In this reference kit, we demonstrate one way in which we can use AI to design a Product Recommendation System for an e-commerce business. When a new customer without any previous purchase history visits the e-commerce website for the first time and a business without any user-item purchase history, a product recommendation system will recommend the products based on the textual clustering analysis on the text given in the product description. Once, the customer makes a purchase, the product recommendation system updates and recommends other products based on the purchase history and ratings provided by other users on the website. Considering the journey of a new customer from the time the customer lands on the e-commerce website for the first time to when it makes repeat purchases, this reference kit can help e-commerce businesses to bring targeted products to customers using textual clustering analysis on the text given in the product description.
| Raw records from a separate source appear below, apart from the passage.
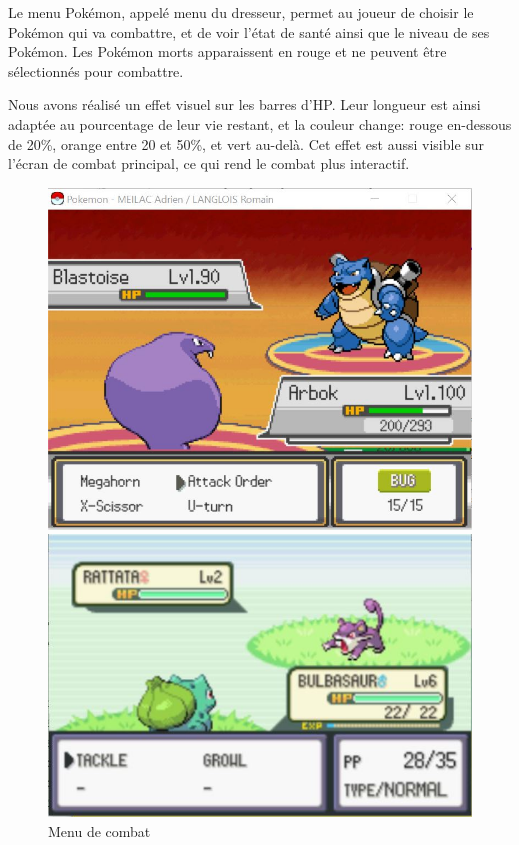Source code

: Le menu Pokémon, appelé menu du dresseur, permet au joueur de choisir le Pokémon qui va combattre, et de voir l'état de santé ainsi que le niveau de ses Pokémon. Les Pokémon morts apparaissent en rouge et ne peuvent être sélectionnés pour combattre. 

Nous avons réalisé un effet visuel sur les barres d'HP. Leur longueur est ainsi adaptée au pourcentage de leur vie restant, et la couleur change: rouge en-dessous de 20\%, orange entre 20 et 50\%, et vert au-delà. Cet effet est aussi visible sur l'écran de combat principal, ce qui rend le combat plus interactif. 

\begin{figure}[!h]
\begin{minipage}{0.49\textwidth}
\includegraphics[scale = 0.6]{../Images/fightMenu.jpg}
\end{minipage}
\begin{minipage}{0.49\textwidth}
\includegraphics[scale = 0.84]{../Images/vrai_jeu_fightMenu.jpg}
\end{minipage}
\caption{Menu de combat}
\end{figure}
The experiment aimed to build a Product Recommendation System for the customers, in a scenario of a business without any user-item purchase history using an unsupervised learning algorithm. The goal is to train a clustering model (textual clustering analysis given in the product description). The algorithm used for clustering is KMeans which allows creating product clustering and provides product recommendations from that cluster. We also focus on the below critical factors :
- Faster model development
- Performance efficient model inference and deployment mechanism.
The customer recommendation system has been built to recommend products based on textual clustering analysis of the text given in the product description. Kmeans clustering is an unsupervised learning algorithm, which groups the unlabelled dataset into different clusters. Kmeans aptly fits the Product Recommendation system in this specific case where we don't have prior user history and the only data available is the product description. For the unsupervised clustering model, the product description dataset, which is text-based, has been converted to a sparse matrix using TF-IDF Vectorizer. In this stage, the feature of text type has been changed to numerical type for further analysis and prediction.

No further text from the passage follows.